The trail led to a narrow opening in the ground. At first Bramblestar thought it was another entrance to the tunnels, but then he realized it was something made by Twolegs. A neat square hole had been built into a raised bank of earth, supported by stones like the ones used to build Twoleg dens.

“That’s a drain,” Frankie meowed. “There’s usually a cover on it, but it must have been washed away.”

Bramblestar felt his fur start to prickle as he pictured what might have happened to a struggling cat, his fur heavy with floodwater, swept off his paws by a wall of water. I don’t like this one bit, but some cat has to check it out. Then he took a deep breath and crawled into the drain.

The air was damp and full of a thick, rotting stench.

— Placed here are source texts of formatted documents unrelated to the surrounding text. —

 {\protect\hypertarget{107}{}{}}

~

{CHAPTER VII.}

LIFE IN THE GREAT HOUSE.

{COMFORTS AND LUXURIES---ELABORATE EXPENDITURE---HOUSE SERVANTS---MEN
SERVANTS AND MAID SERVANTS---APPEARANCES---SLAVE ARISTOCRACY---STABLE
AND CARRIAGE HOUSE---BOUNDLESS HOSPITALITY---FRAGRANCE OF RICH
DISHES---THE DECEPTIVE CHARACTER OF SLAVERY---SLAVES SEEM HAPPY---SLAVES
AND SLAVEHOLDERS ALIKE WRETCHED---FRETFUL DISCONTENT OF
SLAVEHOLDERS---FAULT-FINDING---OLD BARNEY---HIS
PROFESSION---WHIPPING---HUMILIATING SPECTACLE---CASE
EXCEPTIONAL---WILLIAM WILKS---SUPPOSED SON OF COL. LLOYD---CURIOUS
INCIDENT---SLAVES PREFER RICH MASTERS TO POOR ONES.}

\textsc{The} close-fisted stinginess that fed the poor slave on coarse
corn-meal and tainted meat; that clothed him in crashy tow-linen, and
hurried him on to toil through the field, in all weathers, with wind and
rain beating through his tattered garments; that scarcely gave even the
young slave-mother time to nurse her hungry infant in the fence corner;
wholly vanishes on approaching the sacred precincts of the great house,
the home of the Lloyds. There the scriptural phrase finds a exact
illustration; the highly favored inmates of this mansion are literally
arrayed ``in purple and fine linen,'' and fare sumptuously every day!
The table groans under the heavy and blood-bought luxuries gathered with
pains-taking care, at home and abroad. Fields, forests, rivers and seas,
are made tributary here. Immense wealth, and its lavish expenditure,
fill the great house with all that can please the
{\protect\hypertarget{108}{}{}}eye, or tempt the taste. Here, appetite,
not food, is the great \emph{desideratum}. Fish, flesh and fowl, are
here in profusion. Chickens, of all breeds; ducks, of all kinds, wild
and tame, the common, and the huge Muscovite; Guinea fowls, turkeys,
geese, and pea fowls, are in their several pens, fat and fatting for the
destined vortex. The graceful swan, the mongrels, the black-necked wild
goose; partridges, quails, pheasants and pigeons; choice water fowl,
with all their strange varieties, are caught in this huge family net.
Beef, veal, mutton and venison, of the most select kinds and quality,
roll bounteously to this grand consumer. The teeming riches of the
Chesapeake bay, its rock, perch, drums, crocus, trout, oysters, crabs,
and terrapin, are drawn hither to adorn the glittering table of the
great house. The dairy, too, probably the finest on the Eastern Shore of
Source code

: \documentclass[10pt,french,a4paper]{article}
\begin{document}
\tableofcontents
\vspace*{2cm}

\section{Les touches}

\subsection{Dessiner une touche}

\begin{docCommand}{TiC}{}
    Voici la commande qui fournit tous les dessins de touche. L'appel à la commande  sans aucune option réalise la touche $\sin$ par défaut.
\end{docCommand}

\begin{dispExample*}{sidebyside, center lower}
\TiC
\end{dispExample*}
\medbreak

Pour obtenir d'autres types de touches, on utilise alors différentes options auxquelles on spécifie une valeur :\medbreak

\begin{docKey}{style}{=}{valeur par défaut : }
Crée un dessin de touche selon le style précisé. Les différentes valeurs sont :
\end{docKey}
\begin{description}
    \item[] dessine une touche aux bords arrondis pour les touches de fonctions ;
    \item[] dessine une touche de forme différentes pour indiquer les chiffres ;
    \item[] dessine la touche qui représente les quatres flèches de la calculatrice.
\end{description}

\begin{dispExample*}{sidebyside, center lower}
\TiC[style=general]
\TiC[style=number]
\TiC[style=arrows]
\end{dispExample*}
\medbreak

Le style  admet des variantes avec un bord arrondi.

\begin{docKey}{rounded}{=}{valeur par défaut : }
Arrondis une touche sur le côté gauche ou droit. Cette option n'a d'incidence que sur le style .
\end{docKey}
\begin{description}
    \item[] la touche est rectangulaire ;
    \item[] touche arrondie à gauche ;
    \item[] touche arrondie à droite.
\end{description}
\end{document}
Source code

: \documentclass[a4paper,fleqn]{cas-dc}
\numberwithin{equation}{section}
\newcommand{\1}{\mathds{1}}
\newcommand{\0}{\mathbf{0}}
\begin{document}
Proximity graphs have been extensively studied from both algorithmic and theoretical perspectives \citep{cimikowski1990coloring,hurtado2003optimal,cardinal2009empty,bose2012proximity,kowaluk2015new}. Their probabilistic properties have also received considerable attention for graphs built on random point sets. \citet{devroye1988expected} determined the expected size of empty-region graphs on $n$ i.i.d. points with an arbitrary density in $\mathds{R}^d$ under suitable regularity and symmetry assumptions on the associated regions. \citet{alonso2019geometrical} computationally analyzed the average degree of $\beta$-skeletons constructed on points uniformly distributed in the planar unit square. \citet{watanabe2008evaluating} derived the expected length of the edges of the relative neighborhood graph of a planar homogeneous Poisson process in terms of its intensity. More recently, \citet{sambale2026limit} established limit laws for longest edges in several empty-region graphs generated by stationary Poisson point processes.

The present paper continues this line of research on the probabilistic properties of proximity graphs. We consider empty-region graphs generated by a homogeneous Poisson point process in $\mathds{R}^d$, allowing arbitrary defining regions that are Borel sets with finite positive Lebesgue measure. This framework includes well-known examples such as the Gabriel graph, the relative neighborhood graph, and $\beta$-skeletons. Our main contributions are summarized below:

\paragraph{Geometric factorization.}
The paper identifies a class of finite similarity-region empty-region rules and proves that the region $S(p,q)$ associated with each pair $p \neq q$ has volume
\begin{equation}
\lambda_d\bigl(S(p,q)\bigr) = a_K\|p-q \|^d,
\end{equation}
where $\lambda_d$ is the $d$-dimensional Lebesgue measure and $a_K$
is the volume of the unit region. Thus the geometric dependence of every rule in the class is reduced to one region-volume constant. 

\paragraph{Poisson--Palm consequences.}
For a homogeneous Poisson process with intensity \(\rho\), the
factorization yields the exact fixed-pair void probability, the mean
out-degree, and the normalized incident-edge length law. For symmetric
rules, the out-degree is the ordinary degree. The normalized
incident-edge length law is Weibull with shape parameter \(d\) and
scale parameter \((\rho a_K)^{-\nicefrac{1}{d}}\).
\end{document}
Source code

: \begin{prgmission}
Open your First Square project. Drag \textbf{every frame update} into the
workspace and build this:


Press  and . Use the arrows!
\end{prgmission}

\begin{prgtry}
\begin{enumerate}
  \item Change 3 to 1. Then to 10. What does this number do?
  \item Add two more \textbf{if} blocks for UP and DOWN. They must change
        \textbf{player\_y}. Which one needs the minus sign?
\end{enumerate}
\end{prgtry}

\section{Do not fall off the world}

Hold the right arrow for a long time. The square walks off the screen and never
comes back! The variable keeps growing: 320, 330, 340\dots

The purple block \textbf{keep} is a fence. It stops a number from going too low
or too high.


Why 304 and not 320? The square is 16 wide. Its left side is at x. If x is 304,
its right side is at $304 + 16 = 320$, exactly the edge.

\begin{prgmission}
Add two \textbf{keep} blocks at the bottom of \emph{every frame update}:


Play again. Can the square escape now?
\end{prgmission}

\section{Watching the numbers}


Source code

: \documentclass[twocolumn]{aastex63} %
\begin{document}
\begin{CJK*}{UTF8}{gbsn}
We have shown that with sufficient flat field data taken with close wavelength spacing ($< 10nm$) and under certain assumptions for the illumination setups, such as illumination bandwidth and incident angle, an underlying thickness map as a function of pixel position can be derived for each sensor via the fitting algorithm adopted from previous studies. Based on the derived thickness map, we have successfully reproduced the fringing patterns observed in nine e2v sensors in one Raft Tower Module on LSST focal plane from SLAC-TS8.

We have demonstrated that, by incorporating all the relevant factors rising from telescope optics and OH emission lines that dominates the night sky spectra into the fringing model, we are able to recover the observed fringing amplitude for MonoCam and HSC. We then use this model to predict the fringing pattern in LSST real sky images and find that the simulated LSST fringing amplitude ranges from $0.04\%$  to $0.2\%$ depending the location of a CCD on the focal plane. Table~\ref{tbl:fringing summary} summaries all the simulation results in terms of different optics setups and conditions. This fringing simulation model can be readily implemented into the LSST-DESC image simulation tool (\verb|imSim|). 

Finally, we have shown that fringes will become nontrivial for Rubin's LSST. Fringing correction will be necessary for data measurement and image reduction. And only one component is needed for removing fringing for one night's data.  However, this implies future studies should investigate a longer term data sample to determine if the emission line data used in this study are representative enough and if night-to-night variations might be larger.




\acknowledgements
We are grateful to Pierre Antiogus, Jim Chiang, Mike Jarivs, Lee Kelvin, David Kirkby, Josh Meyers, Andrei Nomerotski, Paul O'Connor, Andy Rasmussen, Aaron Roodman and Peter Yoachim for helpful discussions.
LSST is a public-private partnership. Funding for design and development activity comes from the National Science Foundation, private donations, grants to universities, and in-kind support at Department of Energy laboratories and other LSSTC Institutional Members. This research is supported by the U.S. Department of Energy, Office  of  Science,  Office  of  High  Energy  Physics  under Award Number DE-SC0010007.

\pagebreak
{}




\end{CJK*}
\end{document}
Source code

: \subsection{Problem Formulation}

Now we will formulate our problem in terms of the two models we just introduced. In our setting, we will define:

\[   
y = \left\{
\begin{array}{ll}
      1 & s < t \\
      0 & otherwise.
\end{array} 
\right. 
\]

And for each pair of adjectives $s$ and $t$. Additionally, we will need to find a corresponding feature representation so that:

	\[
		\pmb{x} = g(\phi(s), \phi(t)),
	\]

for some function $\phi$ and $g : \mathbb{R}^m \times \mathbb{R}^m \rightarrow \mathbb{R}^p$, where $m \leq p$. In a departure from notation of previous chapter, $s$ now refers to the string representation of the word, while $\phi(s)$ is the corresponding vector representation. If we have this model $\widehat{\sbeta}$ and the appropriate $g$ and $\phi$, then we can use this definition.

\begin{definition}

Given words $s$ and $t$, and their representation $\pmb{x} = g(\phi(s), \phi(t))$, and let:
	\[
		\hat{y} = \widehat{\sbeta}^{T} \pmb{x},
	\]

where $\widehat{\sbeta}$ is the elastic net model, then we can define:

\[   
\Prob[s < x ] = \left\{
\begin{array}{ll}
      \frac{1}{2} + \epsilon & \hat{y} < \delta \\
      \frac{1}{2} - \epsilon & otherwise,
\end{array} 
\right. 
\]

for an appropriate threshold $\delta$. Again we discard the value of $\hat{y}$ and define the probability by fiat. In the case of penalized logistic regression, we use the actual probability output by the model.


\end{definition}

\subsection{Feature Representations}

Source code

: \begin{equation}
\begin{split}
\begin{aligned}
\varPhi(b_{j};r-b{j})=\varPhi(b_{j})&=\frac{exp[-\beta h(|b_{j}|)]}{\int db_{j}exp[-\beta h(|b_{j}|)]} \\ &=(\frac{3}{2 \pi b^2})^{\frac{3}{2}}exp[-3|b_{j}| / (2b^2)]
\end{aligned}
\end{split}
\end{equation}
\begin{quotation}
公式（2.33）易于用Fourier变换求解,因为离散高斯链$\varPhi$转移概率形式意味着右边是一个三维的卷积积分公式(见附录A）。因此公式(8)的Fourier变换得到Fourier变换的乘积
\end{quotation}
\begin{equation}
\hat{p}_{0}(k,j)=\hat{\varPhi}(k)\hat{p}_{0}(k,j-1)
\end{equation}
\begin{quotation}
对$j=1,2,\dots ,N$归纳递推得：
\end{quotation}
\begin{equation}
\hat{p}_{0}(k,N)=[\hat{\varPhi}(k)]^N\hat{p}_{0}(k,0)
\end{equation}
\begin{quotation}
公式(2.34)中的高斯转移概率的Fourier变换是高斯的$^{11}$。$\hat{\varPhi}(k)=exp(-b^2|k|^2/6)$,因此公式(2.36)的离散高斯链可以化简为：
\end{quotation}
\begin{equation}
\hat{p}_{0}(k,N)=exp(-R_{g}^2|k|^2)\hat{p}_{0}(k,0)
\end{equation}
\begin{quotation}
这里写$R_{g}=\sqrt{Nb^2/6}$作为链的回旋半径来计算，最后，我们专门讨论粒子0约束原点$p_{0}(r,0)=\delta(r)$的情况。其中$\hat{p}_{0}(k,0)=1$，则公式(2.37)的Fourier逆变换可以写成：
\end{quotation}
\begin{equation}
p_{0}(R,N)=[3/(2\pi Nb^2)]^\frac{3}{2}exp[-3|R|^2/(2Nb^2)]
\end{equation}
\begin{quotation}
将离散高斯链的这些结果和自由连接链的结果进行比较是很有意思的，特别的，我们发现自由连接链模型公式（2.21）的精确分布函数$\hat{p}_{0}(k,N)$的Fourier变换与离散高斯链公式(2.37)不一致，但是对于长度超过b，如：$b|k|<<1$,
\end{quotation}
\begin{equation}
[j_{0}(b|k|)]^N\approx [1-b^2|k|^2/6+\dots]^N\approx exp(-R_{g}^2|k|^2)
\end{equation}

This was nothing like the tunnels, which seemed light and spacious compared with this dank hole. Bramblestar’s pelt brushed against the slimy walls on either side. His own body was blocking the light, and ahead of him was only choking darkness. Oh, StarClan, please don’t let me get stuck!

Bramblestar’s heart was pounding hard, and it took a massive effort for him to keep putting one paw in front of another. He was wondering how long he ought to go on when he bumped into something soft and furry. A tiny slice of light from a gap overhead revealed a heap of black-and-white fur, cold and solid and a long way from life. Every muscle in Bramblestar’s body stiffened as he realized that he had found Benny.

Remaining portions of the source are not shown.